▶

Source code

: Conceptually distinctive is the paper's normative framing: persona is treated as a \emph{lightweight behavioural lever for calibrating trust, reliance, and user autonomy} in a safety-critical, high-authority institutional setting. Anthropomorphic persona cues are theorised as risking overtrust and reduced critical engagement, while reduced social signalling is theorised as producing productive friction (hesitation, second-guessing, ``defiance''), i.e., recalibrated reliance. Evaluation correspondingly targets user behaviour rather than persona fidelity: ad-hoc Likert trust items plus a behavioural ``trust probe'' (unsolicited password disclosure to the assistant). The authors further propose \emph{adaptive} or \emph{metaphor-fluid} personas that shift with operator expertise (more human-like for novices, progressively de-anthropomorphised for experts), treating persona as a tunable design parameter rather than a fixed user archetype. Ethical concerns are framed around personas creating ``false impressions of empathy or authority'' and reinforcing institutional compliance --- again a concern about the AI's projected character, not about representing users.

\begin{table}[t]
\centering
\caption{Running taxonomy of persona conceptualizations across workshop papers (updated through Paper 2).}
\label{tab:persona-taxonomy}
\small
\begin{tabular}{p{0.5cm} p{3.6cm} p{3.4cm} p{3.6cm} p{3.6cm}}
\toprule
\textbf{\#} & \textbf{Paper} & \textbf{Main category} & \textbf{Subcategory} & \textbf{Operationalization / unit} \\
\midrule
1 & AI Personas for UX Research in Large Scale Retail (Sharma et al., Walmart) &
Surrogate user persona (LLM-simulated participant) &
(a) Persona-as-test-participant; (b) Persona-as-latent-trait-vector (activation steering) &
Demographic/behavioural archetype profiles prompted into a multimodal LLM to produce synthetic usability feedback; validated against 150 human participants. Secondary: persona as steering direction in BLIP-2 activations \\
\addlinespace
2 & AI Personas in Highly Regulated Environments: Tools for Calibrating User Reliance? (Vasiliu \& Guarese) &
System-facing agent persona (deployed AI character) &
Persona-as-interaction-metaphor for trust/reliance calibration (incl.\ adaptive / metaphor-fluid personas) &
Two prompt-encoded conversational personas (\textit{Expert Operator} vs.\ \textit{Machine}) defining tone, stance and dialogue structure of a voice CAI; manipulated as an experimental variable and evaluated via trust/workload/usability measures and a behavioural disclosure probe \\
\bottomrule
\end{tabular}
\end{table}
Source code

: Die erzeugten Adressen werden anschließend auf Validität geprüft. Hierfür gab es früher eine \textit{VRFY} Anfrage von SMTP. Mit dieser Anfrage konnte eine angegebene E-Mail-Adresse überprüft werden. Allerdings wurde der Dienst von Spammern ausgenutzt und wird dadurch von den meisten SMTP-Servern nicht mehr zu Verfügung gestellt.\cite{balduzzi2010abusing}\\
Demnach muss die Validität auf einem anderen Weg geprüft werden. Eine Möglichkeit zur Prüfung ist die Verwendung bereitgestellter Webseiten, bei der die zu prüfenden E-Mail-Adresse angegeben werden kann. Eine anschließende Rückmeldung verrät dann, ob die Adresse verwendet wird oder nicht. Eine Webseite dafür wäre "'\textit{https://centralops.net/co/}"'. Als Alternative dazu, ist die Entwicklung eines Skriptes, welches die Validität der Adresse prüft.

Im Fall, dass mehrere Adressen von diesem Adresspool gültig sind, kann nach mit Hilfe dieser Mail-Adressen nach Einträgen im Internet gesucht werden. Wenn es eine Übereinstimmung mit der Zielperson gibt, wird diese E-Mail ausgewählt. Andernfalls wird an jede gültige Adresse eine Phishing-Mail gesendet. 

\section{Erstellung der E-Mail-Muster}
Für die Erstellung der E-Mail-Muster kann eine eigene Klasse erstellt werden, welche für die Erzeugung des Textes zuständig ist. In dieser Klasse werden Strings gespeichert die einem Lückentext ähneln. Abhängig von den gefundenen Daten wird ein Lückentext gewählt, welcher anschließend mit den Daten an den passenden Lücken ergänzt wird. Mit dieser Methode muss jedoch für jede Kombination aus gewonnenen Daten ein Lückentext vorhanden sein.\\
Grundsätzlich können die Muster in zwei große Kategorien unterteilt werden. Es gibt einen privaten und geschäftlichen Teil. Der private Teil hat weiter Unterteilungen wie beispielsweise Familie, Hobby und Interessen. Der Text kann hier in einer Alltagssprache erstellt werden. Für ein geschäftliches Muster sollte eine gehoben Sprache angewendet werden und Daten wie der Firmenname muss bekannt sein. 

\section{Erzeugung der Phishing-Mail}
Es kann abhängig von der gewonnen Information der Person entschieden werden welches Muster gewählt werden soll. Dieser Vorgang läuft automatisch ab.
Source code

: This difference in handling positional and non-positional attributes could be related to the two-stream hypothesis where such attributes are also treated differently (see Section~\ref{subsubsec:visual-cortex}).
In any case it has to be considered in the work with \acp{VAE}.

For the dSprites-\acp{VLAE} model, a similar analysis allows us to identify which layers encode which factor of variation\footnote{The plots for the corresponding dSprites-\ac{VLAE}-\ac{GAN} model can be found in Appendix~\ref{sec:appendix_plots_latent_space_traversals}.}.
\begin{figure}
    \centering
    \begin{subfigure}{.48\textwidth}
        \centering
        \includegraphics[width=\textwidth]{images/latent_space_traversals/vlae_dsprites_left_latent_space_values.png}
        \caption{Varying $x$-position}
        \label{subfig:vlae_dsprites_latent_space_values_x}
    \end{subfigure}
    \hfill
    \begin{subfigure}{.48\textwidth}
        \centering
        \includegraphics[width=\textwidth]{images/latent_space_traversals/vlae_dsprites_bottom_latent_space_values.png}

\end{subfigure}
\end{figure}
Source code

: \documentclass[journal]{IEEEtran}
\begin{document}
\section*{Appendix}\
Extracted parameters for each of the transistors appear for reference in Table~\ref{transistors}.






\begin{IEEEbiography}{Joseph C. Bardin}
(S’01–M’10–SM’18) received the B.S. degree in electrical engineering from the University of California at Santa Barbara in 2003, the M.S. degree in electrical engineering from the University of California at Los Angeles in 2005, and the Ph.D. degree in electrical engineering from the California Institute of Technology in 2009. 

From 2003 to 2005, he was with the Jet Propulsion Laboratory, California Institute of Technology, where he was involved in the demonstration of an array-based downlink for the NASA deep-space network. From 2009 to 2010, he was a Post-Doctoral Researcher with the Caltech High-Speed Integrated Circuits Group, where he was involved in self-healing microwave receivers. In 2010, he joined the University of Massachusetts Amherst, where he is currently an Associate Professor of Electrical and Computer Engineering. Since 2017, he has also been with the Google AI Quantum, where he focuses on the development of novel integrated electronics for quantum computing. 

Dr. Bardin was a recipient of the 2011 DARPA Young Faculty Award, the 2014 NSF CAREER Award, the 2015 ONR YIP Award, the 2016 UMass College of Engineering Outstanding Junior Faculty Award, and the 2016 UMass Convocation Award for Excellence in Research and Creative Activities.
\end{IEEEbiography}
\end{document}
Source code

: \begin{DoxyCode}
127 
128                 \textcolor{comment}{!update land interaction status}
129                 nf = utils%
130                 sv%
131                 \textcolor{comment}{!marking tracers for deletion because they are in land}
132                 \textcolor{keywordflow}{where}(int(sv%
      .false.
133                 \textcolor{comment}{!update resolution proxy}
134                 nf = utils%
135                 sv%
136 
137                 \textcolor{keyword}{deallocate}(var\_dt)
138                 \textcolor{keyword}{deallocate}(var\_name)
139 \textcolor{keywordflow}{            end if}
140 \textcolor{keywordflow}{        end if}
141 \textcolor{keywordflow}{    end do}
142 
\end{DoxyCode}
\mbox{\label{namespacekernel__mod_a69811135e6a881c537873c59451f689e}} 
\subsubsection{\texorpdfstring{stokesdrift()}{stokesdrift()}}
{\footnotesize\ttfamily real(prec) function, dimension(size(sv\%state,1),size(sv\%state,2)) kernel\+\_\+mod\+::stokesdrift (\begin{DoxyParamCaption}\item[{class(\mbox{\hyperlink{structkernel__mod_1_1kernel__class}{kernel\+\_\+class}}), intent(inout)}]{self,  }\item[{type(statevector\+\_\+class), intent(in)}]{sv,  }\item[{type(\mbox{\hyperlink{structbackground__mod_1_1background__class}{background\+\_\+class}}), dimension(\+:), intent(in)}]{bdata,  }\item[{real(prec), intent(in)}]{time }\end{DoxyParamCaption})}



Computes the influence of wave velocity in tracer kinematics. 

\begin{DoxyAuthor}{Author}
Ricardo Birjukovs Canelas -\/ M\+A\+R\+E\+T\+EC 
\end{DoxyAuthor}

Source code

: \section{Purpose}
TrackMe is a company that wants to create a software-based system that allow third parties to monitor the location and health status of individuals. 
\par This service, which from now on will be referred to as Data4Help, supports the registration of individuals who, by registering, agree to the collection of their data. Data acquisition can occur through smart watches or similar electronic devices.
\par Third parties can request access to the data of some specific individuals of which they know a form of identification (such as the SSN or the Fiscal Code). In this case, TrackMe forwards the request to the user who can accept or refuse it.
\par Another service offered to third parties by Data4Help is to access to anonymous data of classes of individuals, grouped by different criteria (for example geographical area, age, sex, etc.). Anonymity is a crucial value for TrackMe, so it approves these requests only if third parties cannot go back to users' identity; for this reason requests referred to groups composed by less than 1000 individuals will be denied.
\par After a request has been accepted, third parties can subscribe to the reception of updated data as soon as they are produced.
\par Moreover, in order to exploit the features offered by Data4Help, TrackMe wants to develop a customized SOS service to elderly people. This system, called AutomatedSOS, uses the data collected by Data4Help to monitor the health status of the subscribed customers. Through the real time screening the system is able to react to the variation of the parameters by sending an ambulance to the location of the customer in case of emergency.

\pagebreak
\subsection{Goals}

◀

**TASK BRIEF**
Wherever the string "textcolor" appears in the records, copy the whole line.

**THE ANSWER**
128                 \textcolor{comment}{!update land interaction status}
131                 \textcolor{comment}{!marking tracers for deletion because they are in land}
132                 \textcolor{keywordflow}{where}(int(sv%
133                 \textcolor{comment}{!update resolution proxy}
137                 \textcolor{keyword}{deallocate}(var\_dt)
138                 \textcolor{keyword}{deallocate}(var\_name)
139 \textcolor{keywordflow}{            end if}
140 \textcolor{keywordflow}{        end if}
141 \textcolor{keywordflow}{    end do}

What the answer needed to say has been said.